MASON, Circuit Judge
(dissenting).
I must respectfully dissent for the reason that this case was tried before a jury and the trial court was called upon to rule upon the motion for directed verdict while the jury awaited his decision. He, therefore, had to “shoot from the hip” so to speak, without ample opportunity to study the motion. In Mancini, relied upon by the majority in which I concurred specially, the situation was different. There, he had an opportunity to take the motion under advisement pending the receipt of all the evidence, or to adjourn the trial to give him time to study the question of the sufficiency of the evidence before making his ruling on the motion for directed verdict.
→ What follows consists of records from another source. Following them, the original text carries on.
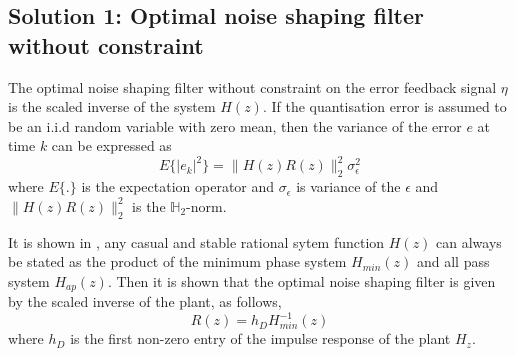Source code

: \documentclass[a4paper]{article}
\begin{document}
\subsection{Solution 1: Optimal noise shaping filter without constraint}
The optimal noise shaping filter without constraint on the error feedback signal $\eta$ is the scaled inverse of the system $H(z)$.   If the quantisation error is assumed to be an i.i.d random variable with zero mean, then the variance of the error $e$ at time $k$  can be expressed as 
\begin{equation}
	E\{|e_{k}|^2\} = \|H(z) R(z) \|_{2}^{2} \sigma_{\epsilon}^{2}
\end{equation}
where $E\{.\}$ is the expectation operator and $\sigma_{\epsilon}$ is variance of the $\epsilon$ and $\|H(z) R(z) \|_{2}^{2}$  is the $\mathbb{H}_{2}$-norm.

It is shown in \cite{oppenheim99}, any casual and stable rational sytem function $H(z)$ can always be stated as the product of the minimum phase system $H_{min}(z)$ and all pass system $H_{ap}(z)$. Then it is shown that the optimal noise shaping filter is given by the scaled inverse of the plant, as follows, 
\begin{equation}
	R(z) = h_{D} H_{min}^{-1}(z)
\end{equation}
where $h_{D}$ is the first non-zero entry of the impulse response of the plant $H_{z}$.

 
\end{document}
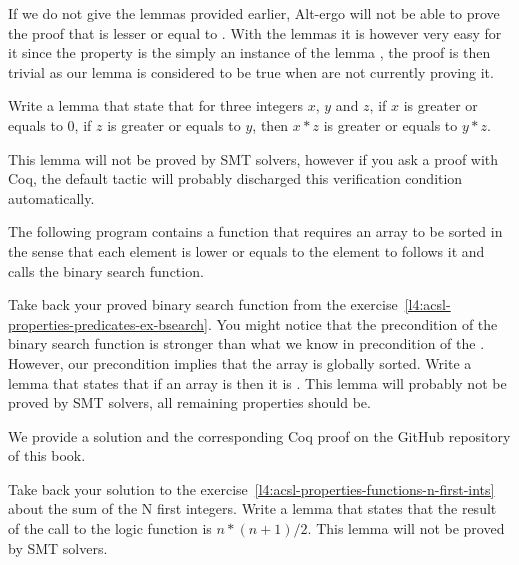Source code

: 


If we do not give the lemmas provided earlier, Alt-ergo will not be able
to prove the proof that  is lesser or equal to
. With the lemmas it is however very easy for it since the
property is the simply an instance of the lemma
, the proof is then trivial as our lemma is
considered to be true when are not currently proving it.








Write a lemma that state that for three integers $x$, $y$ and $z$, if $x$ is
greater or equals to $0$, if $z$ is greater or equals to $y$, then $x * z$ is
greater or equals to $y * z$.


This lemma will not be proved by SMT solvers, however if you ask a proof with
Coq, the default tactic will probably discharged this verification condition
automatically.


\label{l4:acsl-properties-lemmas-lsorted-gsorted}


The following program contains a function that requires an array to be sorted
in the sense that each element is lower or equals to the element to follows it
and calls the binary search function.




Take back your proved binary search function from the
exercise~\ref{l4:acsl-properties-predicates-ex-bsearch}. You might notice that
the precondition of the binary search function is stronger than what we know in
precondition of the . However, our precondition
implies that the array is globally sorted. Write a lemma that states that if
an array is  then it is .
This lemma will probably not be proved by SMT solvers, all remaining properties
should be.

We provide a solution and the corresponding Coq proof on the GitHub repository
of this book.


\label{l4:acsl-properties-lemmas-n-first-ints}

Take back your solution to the
exercise~\ref{l4:acsl-properties-functions-n-first-ints} about the sum of the
N first integers. Write a lemma that states that the result of the call to the
logic function is $n*(n+1)/2$. This lemma will not be proved by SMT solvers.


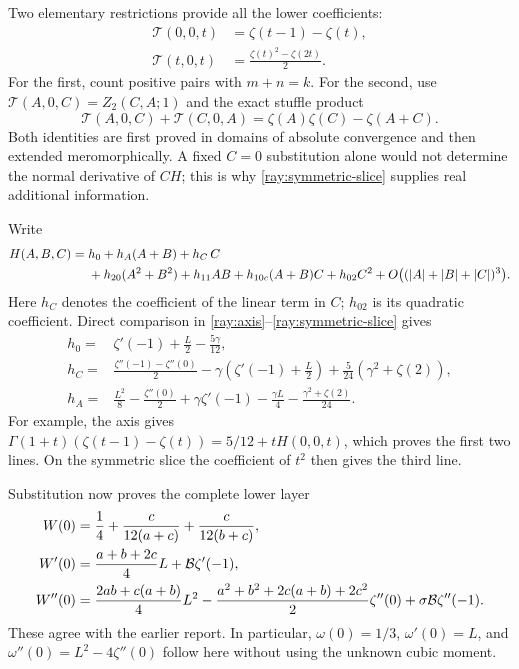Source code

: \documentclass[11pt]{article}
\numberwithin{equation}{section}
\theoremstyle{definition}
\theoremstyle{remark}
\newcommand{\T}{\mathcal T}
\begin{document}
Two elementary restrictions provide all the lower coefficients:
\begin{align}
 \T(0,0,t)&=\zeta(t-1)-\zeta(t),\label{ray:axis}\\
 \T(t,0,t)&=\frac{\zeta(t)^2-\zeta(2t)}2.\label{ray:symmetric-slice}
\end{align}
For the first, count positive pairs with $m+n=k$. For the second,
use $\T(A,0,C)=Z_2(C,A;1)$ and the exact stuffle product
\begin{equation}\label{ray:stuffle-slice}
 \T(A,0,C)+\T(C,0,A)=\zeta(A)\zeta(C)-\zeta(A+C).
\end{equation}
Both identities are first proved in domains of absolute convergence
and then extended meromorphically. A fixed $C=0$ substitution alone
would not determine the normal derivative of $CH$; this is why
\eqref{ray:symmetric-slice} supplies real additional information.

Write
\begin{align}
 H(A,B,C)={}&h_0+h_A(A+B)+h_C\,C\notag\\
 &+h_{20}(A^2+B^2)+h_{11}AB+h_{10c}(A+B)C+h_{02}C^2
 +O\bigl((|A|+|B|+|C|)^3\bigr).
 \label{ray:H-Taylor}
\end{align}
Here $h_C$ denotes the coefficient of the linear term in $C$;
$h_{02}$ is its quadratic coefficient. Direct comparison in
\eqref{ray:axis}--\eqref{ray:symmetric-slice} gives
\begin{align}
 h_0={}&\zeta'(-1)+\frac L2-\frac{5\gamma}{12},\label{ray:h0}\\
 h_C={}&\frac{\zeta''(-1)-\zeta''(0)}2
       -\gamma\left(\zeta'(-1)+\frac L2\right)
       +\frac5{24}(\gamma^2+\zeta(2)),\label{ray:hC}\\
 h_A={}&\frac{L^2}{8}-\frac{\zeta''(0)}2+
       \gamma\zeta'(-1)-\frac{\gamma L}{4}
       -\frac{\gamma^2+\zeta(2)}{24}.
 \label{ray:hA}
\end{align}
For example, the axis gives
$\Gamma(1+t)(\zeta(t-1)-\zeta(t))=5/12+tH(0,0,t)$,
which proves the first two lines. On the symmetric slice the
coefficient of $t^2$ then gives the third line.

Substitution now proves the complete lower layer
\begin{align}
 W(0)&=\frac14+\frac{c}{12(a+c)}+\frac{c}{12(b+c)},\notag\\
 W'(0)&=\frac{a+b+2c}{4}L+\mathcal B\zeta'(-1),\notag\\
 W''(0)&=\frac{2ab+c(a+b)}4L^2
 -\frac{a^2+b^2+2c(a+b)+2c^2}{2}\zeta''(0)
 +\sigma\mathcal B\zeta''(-1).
 \label{ray:lower}
\end{align}
These agree with the earlier report. In particular,
 $\omega(0)=1/3$, $\omega'(0)=L$, and
$\omega''(0)=L^2-4\zeta''(0)$ follow here without using the
unknown cubic moment.
\end{document}
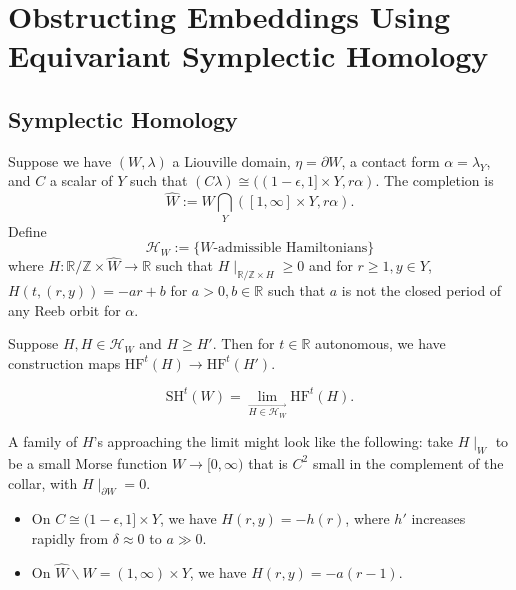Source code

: \chapter{Obstructing Embeddings Using Equivariant Symplectic Homology}
\label{u3}


\section{Symplectic Homology}

Suppose we have $(W,\lambda)$ a Liouville domain, $\eta = \partial W$, a contact form $\alpha = \lambda_{Y}$, and $C$ a scalar of $Y$ such that $(C\lambda)\cong ((1-\epsilon, 1] \times Y, r\alpha)$. The completion is 
\[
\hat{W}:= W \bigcap_Y ([1,\infty] \times Y, r\alpha).
\]
Define
\[
\mathcal{H}_W:=\{W\text{-admissible Hamiltonians}\}
\]
where $H: \mathbb{R}/\mathbb{Z}\times \hat{W}\to \mathbb{R}$ such that $H \mid_{\mathbb{R}/\mathbb{Z}\times H} \ge 0$ and for $r\ge 1, y\in Y$, $H(t,(r,y))=-ar+b$ for $a>0, b\in \mathbb{R}$ such that $a$ is not the closed period of any Reeb orbit for $\alpha$.

Suppose $H, H \in \mathcal{H}_{W}$ and $H\ge H'$. Then for $t\in \mathbb{R}$ autonomous, we have construction maps $\text{HF}^{t}(H) \to \text{HF}^t(H')$.

\begin{definition}

\[
\text{SH}^t(W) = \lim_{\stackrel{\longrightarrow}{H\in \mathcal{H}_W}} \text{HF}^t(H).
\]

\end{definition}

A family of $H$'s approaching the limit might look like the following: take $H \mid_W$ to be a small Morse function $W\to [0,\infty)$ that is $C^2$ small in the complement of the collar, with $H \mid_{\partial W}=0$.

\begin{itemize}
\item On $C\cong (1-\epsilon, 1]\times Y$, we have $H(r,y)=-h(r)$, where $h'$ increases rapidly from $\delta \approx 0$ to $a \gg 0$.
\item On $\hat{W}\backslash W = (1,\infty)\times Y$, we have $H(r,y)=-a(r-1)$.
\end{itemize}

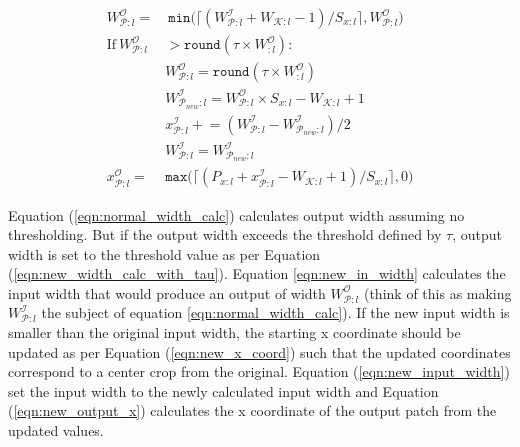 \begin{align}
\label{eqn:normal_width_calc}
W^\mathcal{O}_{\mathcal{P}:l} = &~ \texttt{min}\big(\lceil (W^\mathcal{I}_{\mathcal{P}:l} + W_{\mathcal{K}:l} - 1)/S_{x:l} \rceil, W^\mathcal{O}_{\mathcal{P}:l}\big)\\
\label{eqn:check_tau}
\text{If}~ W_{\mathcal{P}:l}^\mathcal{O} & > \texttt{round}(\tau \times W^\mathcal{O}_{:l}):\\
\label{eqn:new_width_calc_with_tau}
& W^\mathcal{O}_{\mathcal{P}:l} = \texttt{round}(\tau \times W^\mathcal{O}_{:l})\\
\label{eqn:new_in_width}
& W^\mathcal{I}_{\mathcal{P}_{new}:l} = W^\mathcal{O}_{\mathcal{P}:l} \times S_{x:l} - W_{\mathcal{K}:l} + 1\\
\label{eqn:new_x_coord}
& x^{\mathcal{I}}_{\mathcal{P}:l} \mathrel{+}= (W^\mathcal{I}_{\mathcal{P}:l} - W^\mathcal{I}_{\mathcal{P}_{new}:l})/2\\
\label{eqn:new_input_width}
& W^\mathcal{I}_{\mathcal{P}:l} = W^\mathcal{I}_{\mathcal{P}_{new}:l}\\
\label{eqn:new_output_x}
x^\mathcal{O}_{\mathcal{P}:l} = & \texttt{max}\big(\lceil (P_{x:l} + x^\mathcal{I}_{\mathcal{P}:l} - W_{\mathcal{K}:l} + 1)/S_{x:l} \rceil, 0\big)
\end{align}

Equation (\ref{eqn:normal_width_calc}) calculates output width assuming no thresholding.
But if the output width exceeds the threshold defined by $\tau$, output width is set to the threshold value as per Equation (\ref{eqn:new_width_calc_with_tau}).
Equation \ref{eqn:new_in_width} calculates the input width that would produce an output of width $W^\mathcal{O}_{\mathcal{P}:l}$ (think of this as making $W^{\mathcal{I}}_{\mathcal{P}:l}$ the subject of equation \ref{eqn:normal_width_calc}).
If the new input width is smaller than the original input width, the starting x coordinate should be updated as per Equation (\ref{eqn:new_x_coord}) such that the updated coordinates correspond to a center crop from the original.
Equation (\ref{eqn:new_input_width}) set the input width to the newly calculated input width and Equation (\ref{eqn:new_output_x}) calculates the x coordinate of the output patch from the updated values.

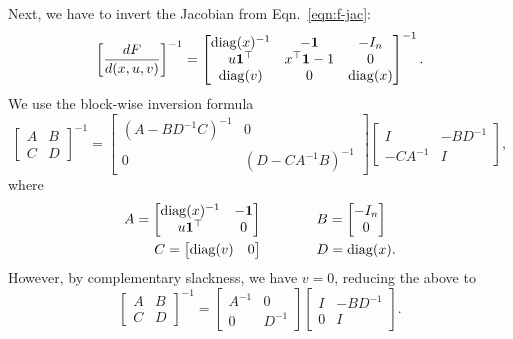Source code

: \documentclass[11pt]{article}
\begin{document}
Next, we have to invert the Jacobian from Eqn.~\ref{eqn:f-jac}:
\begin{equation}
\label{eqn:dsystem-matrix}
\left[\frac{dF}{d(x,u,v)}\right]^{-1} = \begin{bmatrix}
\mathrm{diag}(x)^{-1} & -\mathbf{1} & -I_n \\
u\mathbf{1}^\top & x^\top\mathbf{1} - 1 & 0\\
\mathrm{diag}(v) & 0 & \mathrm{diag}(x)
\end{bmatrix}^{-1}.
\end{equation}
We use the block-wise inversion formula
\begin{equation*}
\begin{bmatrix}
A & B\\
C & D
\end{bmatrix}^{-1} = \begin{bmatrix}
    (A - BD^{-1}C)^{-1} & 0\\
    0 & (D - CA^{-1}B)^{-1}
\end{bmatrix}
\begin{bmatrix}
    I & -BD^{-1}\\
    -CA^{-1} & I
\end{bmatrix},
\end{equation*}
where
\begin{align*}
A = \begin{bmatrix} \mathrm{diag}(x)^{-1} & -\mathbf{1} \\ u\mathbf{1}^\top & 0 \end{bmatrix}&\qquad\qquad
B = \begin{bmatrix}-I_n \\ 0\end{bmatrix}\\
C = \begin{bmatrix}\mathrm{diag}(v) & 0\end{bmatrix} &\qquad\qquad
D = \mathrm{diag}(x).
\end{align*}
However, by complementary slackness, we have $v = 0$, reducing the above to
\begin{equation*}
\begin{bmatrix}
A & B\\
C & D
\end{bmatrix}^{-1} = \begin{bmatrix}
    A^{-1} & 0\\
    0 & D^{-1}
\end{bmatrix}
\begin{bmatrix}
    I & -BD^{-1}\\
    0 & I
\end{bmatrix}.
\end{equation*}
\end{document}
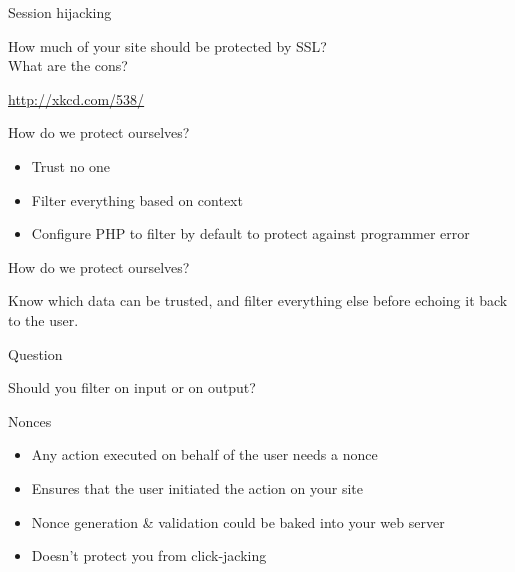 \documentclass{beamer}
\begin{document}
\begin{frame}{Session hijacking}
\begin{center}
How much of your site should be protected by SSL? \\
What are the cons?
\end{center}
\end{frame}

\begin{frame}{}
\parbox[c][0.6\paperheight]{\paperwidth}{ }
\parbox[c][0.2\paperheight]{\paperwidth}{ \tiny{\href{http://xkcd.com/538/}{http://xkcd.com/538/}} }
\end{frame}



\begin{frame}{How do we protect ourselves?}
\begin{itemize}
\item Trust no one
\item Filter everything based on context
\item Configure PHP to filter by default to protect against programmer error
\end{itemize}
\end{frame}

\begin{frame}{How do we protect ourselves?}
\begin{center}
Know which data can be trusted, and filter everything else before echoing it back to the user.
\end{center}
\end{frame}

\begin{frame}{Question}
\begin{center}
Should you filter on input or on output?
\end{center}
\end{frame}

\begin{frame}{Nonces}
\begin{itemize}
\item Any action executed on behalf of the user needs a nonce
\item Ensures that the user initiated the action on your site
\item Nonce generation \& validation could be baked into your web server
\item Doesn't protect you from click-jacking
\end{itemize}
\end{frame}
\end{document}
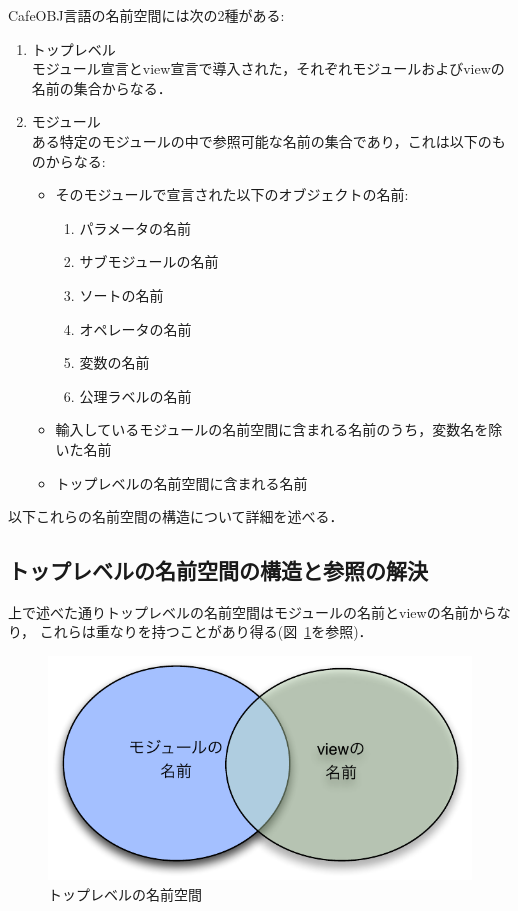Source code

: \documentclass[a4paper,oneside,10pt]{memoir}
\begin{document}
CafeOBJ言語の名前空間には次の2種がある:
\begin{enumerate}
\item トップレベル\\
  モジュール宣言とview宣言で導入された，それぞれモジュールおよびviewの名前の集合からなる．
\item モジュール\\
  ある特定のモジュールの中で参照可能な名前の集合であり，これは以下のものからなる:
  \begin{itemize}
    \item そのモジュールで宣言された以下のオブジェクトの名前:
      \begin{enumerate}
      \item パラメータの名前
      \item サブモジュールの名前
      \item ソートの名前
      \item オペレータの名前
      \item 変数の名前
      \item 公理ラベルの名前
      \end{enumerate}
    \item 輸入しているモジュールの名前空間に含まれる名前のうち，変数名を除いた名前
    \item トップレベルの名前空間に含まれる名前
  \end{itemize}
\end{enumerate}

以下これらの名前空間の構造について詳細を述べる．

\subsection{トップレベルの名前空間の構造と参照の解決}
\label{sec:toplevel-name-space}
上で述べた通りトップレベルの名前空間はモジュールの名前とviewの名前からなり，
これらは重なりを持つことがあり得る(図~\ref{fig:toplevel}を参照)．

\begin{figure}[H]
\begin{center}
  \includegraphics[scale=0.7]{toplevel.pdf}
\caption{トップレベルの名前空間}
\label{fig:toplevel}
\end{center}
\end{figure}
\end{document}

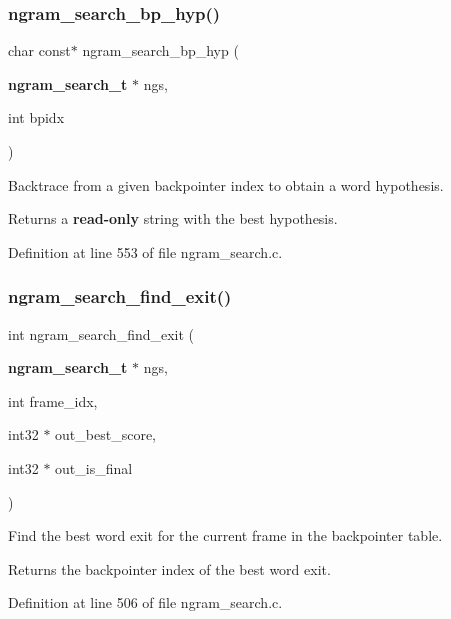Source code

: \subsubsection{ngram\+\_\+search\+\_\+bp\+\_\+hyp()}
{\footnotesize\ttfamily char const$\ast$ ngram\+\_\+search\+\_\+bp\+\_\+hyp (\begin{DoxyParamCaption}\item[{\textbf{ ngram\+\_\+search\+\_\+t} $\ast$}]{ngs,  }\item[{int}]{bpidx }\end{DoxyParamCaption})}



Backtrace from a given backpointer index to obtain a word hypothesis. 

\begin{DoxyReturn}{Returns}
a {\bfseries read-\/only} string with the best hypothesis. 
\end{DoxyReturn}


Definition at line 553 of file ngram\+\_\+search.\+c.

\mbox{\label{ngram__search_8h_ac6a01bb08e7b8d1deb39763a98148cb0}} 
\subsubsection{ngram\+\_\+search\+\_\+find\+\_\+exit()}
{\footnotesize\ttfamily int ngram\+\_\+search\+\_\+find\+\_\+exit (\begin{DoxyParamCaption}\item[{\textbf{ ngram\+\_\+search\+\_\+t} $\ast$}]{ngs,  }\item[{int}]{frame\+\_\+idx,  }\item[{int32 $\ast$}]{out\+\_\+best\+\_\+score,  }\item[{int32 $\ast$}]{out\+\_\+is\+\_\+final }\end{DoxyParamCaption})}



Find the best word exit for the current frame in the backpointer table. 

\begin{DoxyReturn}{Returns}
the backpointer index of the best word exit. 
\end{DoxyReturn}


Definition at line 506 of file ngram\+\_\+search.\+c.



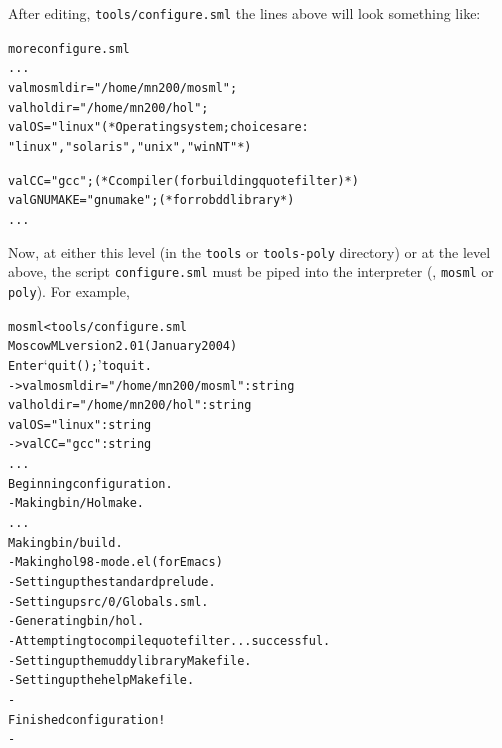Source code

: After editing, \texttt{tools/configure.sml} the lines above will look
something like:

\begin{session}
\begin{alltt}
\dol more configure.sml
  ...
val mosmldir = "/home/mn200/mosml";
val holdir   = "/home/mn200/hol";
val OS       = "linux"       (* Operating system; choices are:
                                "linux", "solaris", "unix", "winNT" *)

val CC       = "gcc";     (* C compiler (for building quote filter)        *)
val GNUMAKE  = "gnumake"; (* for robdd library                             *)
  ...
\dol
\end{alltt}
\end{session}

\noindent Now, at either this level (in the \texttt{tools} or
\texttt{tools-poly} directory) or at the level above, the script
\texttt{configure.sml} must be piped into the \ML{} interpreter (\ie,
\texttt{mosml} or \texttt{poly}).  For example,

\begin{session}
\begin{alltt}
\dol mosml < tools/configure.sml
Moscow ML version 2.01 (January 2004)
Enter `quit();' to quit.
- > val mosmldir = "/home/mn200/mosml" : string
  val holdir = "/home/mn200/hol" : string
  val OS = "linux" : string
- > val CC = "gcc" : string
  ...
Beginning configuration.
- Making bin/Holmake.
  ...
Making bin/build.
- Making hol98-mode.el (for Emacs)
- Setting up the standard prelude.
- Setting up src/0/Globals.sml.
- Generating bin/hol.
- Attempting to compile quote filter ... successful.
- Setting up the muddy library Makefile.
- Setting up the help Makefile.
-
Finished configuration!
-
\dol
\end{alltt}
\end{session}



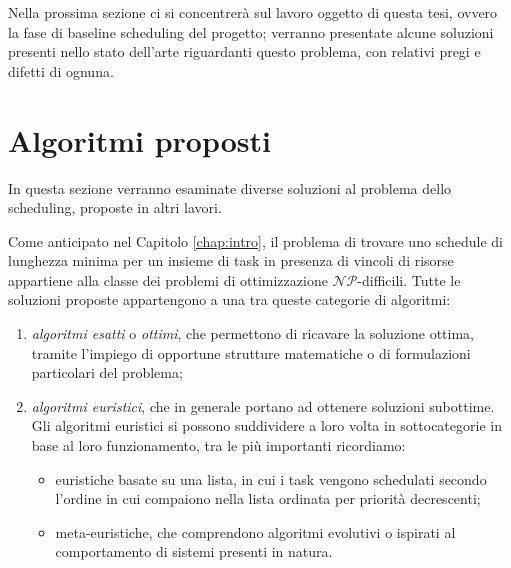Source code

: Nella prossima sezione ci si concentrerà sul lavoro oggetto di questa tesi, 
ovvero la fase di baseline scheduling del progetto; verranno presentate alcune 
soluzioni presenti nello stato dell'arte riguardanti questo problema, con 
relativi pregi e difetti di ognuna.


\section{Algoritmi proposti}
\label{sec:algoritmiProposti}
In questa sezione verranno esaminate diverse soluzioni al problema dello 
scheduling, proposte in altri lavori.

Come anticipato nel Capitolo \ref{chap:intro}, il problema di trovare uno 
schedule di lunghezza minima per un insieme di task in presenza di vincoli di 
risorse appartiene alla classe dei problemi di ottimizzazione 
$\mathcal{NP}$-difficili. Tutte le soluzioni proposte appartengono a una 
tra queste categorie di algoritmi:
\begin{enumerate}
 \item \emph{algoritmi esatti} o \emph{ottimi}, che permettono di ricavare la 
soluzione ottima, tramite l'impiego di opportune strutture matematiche o di 
formulazioni particolari del problema;
 \item \emph{algoritmi euristici}, che in generale portano ad ottenere 
soluzioni subottime. Gli algoritmi euristici si possono suddividere a loro 
volta in sottocategorie in base al loro funzionamento, tra le più importanti 
ricordiamo:
 \begin{itemize}
  \item euristiche basate su una lista, in cui i task vengono schedulati 
secondo l'ordine in cui compaiono nella lista ordinata per priorità decrescenti;
  \item meta-euristiche, che comprendono algoritmi evolutivi o ispirati al 
comportamento di sistemi presenti in natura.
 \end{itemize}
\end{enumerate}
This difference in the procedural situation between the case sub judice and Mancini impels me to hold that in a case tried before a jury the interpretation of the rule (F.A.R. 6.16b) announced in Owens v. State, 233 So.2d 389 (Fla.) 1970, and in State v. Wright, 224 So.2d 300 (Fla.) 1969, and cases cited therein, should be adhered to here, viz., that a motion for new trial based on the alleged insufficiency of evidence must be filed as prerequisite to any questioning of such sufficiency on appeal in a criminal case, except where the case is a capital one. No such motion was filed in this case and for the reason stated in Owens and Wright I would affirm the DCA and dismiss the writ.
ADKINS, J., concurs.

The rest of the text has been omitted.